![]() |
2018年度 異文化言語教育評価論 |
Final Report
Speaking
assessment is a widely-popular topic since speaking proficiency is valued so
highly in the modern world. In order to prepare the right assessment test, it
is important to make sure that the test is valid, reliable, and fitting for the
context, in which the test is taken.
One
of the most trusted and influential approaches in assessment test validation is
an argument-based approach commonly known as Assessment Use Arguments framework,
initially proposed by Bachman (2003, 2005), and later improved by Bachman and
Palmer (2010). Assessment Use Arguments (AUA) framework is a system of logical
arguments, consisting of a warrant, a backing, a rebuttal and a rebuttal data,
which all facilitate in connecting test performance to decision making, and proving the validity of a particular test
construct. In other words, applying AUA framework to a test provides a systematic
chain of arguments, relevant to test stakeholders and specific context, in
order to offer evidence of the test validity. Bachman offers a simple illustration as to how
the framework is structured:
Data: Mark was born in the USA.
Claim: Mark is a
U.S. citizen.
Warrant: All individuals born in
the U.S. are U.S. citizens.
Backing: According to the U.S. Constitution,
anyone born in the U.S. Is a U.S. citizen.
Rebuttal: Marc has renounced his
U.S. citizenship.
Rebuttal data: Marc’s affidavit renouncing his U.S. citizenship.
In this situation, given the clear
evidence against the claim (rebuttal data), we conclude that Mark is not a U.S.
citizen.
(2005)
This example very basic,
and not related to language assessment.
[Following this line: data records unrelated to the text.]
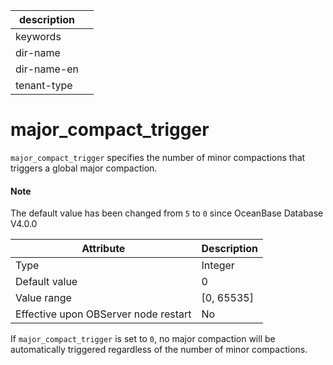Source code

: | description ||
|---|---|
| keywords ||
| dir-name ||
| dir-name-en ||
| tenant-type ||

# major_compact_trigger


`major_compact_trigger` specifies the number of minor compactions that triggers a global major compaction.

<main id="notice" type='explain'>
  <h4>Note</h4>
  <p>The default value has been changed from <code>5</code> to <code>0</code> since OceanBase Database V4.0.0 </p>
</main>

| **Attribute** | **Description** |
|------------------|--------------|
| Type | Integer |
| Default value | 0 |
| Value range | \[0, 65535\] |
| Effective upon OBServer node restart | No |



If `major_compact_trigger` is set to `0`, no major compaction will be automatically triggered regardless of the number of minor compactions.

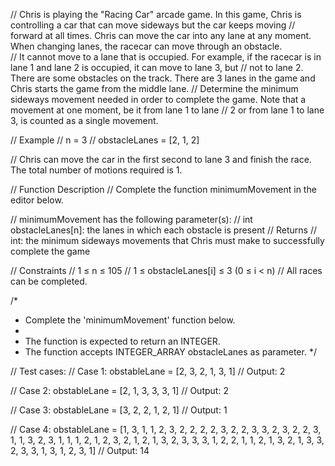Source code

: // Chris is playing the "Racing Car" arcade game. In this game, Chris is controlling a car that can move sideways but the car keeps moving 
// forward at all times. Chris can move the car into any lane at any moment. When changing lanes, the racecar can move through an obstacle.  
// It cannot move to a lane that is occupied. For example, if the racecar is in lane 1 and lane 2 is occupied, it can move to lane 3, but 
// not to lane 2. There are some obstacles on the track. There are 3 lanes in the game and Chris starts the game from the middle lane. 
// Determine the minimum sideways movement needed in order to complete the game. Note that a movement at one moment, be it from lane 1 to lane 
// 2 or from lane 1 to lane 3, is counted as a single movement.

 

// Example
// n = 3
// obstacleLanes = [2, 1, 2]

// Chris can move the car in the first second to lane 3 and finish the race. The total number of motions required is 1.

// Function Description
// Complete the function minimumMovement in the editor below.

// minimumMovement has the following parameter(s):
//     int obstacleLanes[n]:  the lanes in which each obstacle is present
// Returns
//     int: the minimum sideways movements that Chris must make to successfully complete the game

// Constraints
// 1 ≤ n ≤ 105
// 1 ≤ obstacleLanes[i] ≤ 3 (0 ≤ i < n)
// All races can be completed.

/*
 * Complete the 'minimumMovement' function below.
 *
 * The function is expected to return an INTEGER.
 * The function accepts INTEGER_ARRAY obstacleLanes as parameter.
 */

// Test cases: 
//     Case 1: obstableLane = [2, 3, 2, 1, 3, 1]
//     Output: 2
    
//     Case 2: obstableLane = [2, 1, 3, 3, 3, 1]
//     Output: 2

//     Case 3: obstableLane = [3, 2, 2, 1, 2, 1]
//     Output: 1

//     Case 4: obstableLane = [1, 3, 1, 1, 2, 3, 2, 2, 2, 2, 3, 2, 2, 3, 3, 2, 3, 2, 2, 3, 1, 1, 3, 2, 3, 1, 1, 1, 2, 1, 2, 3, 2, 1, 2, 1, 3, 2, 3, 3, 3, 1, 2, 2, 1, 1, 2, 1, 3, 2, 1, 3, 3, 2, 3, 3, 1, 3, 1, 2, 3, 1]
//     Output: 14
However, AUA framework is commonly used
to build evidence regarding a given test validity. One of the examples is Long,
Shin, Geeslin & Willis’s (2018) evaluation of a Spanish placement test
where the group created a placement test from scratch, conducted the test
among2201 participants, followed up with statistical analysis of the results,
built up the AUA framework, and used statistical analysis as evidence for
backing and rebuttal. The study concluded that based on AUA framework, the test was indeed valid and reliable.
Another
example is the use of AUA for validating TOEIC test. Schmidgall (2017)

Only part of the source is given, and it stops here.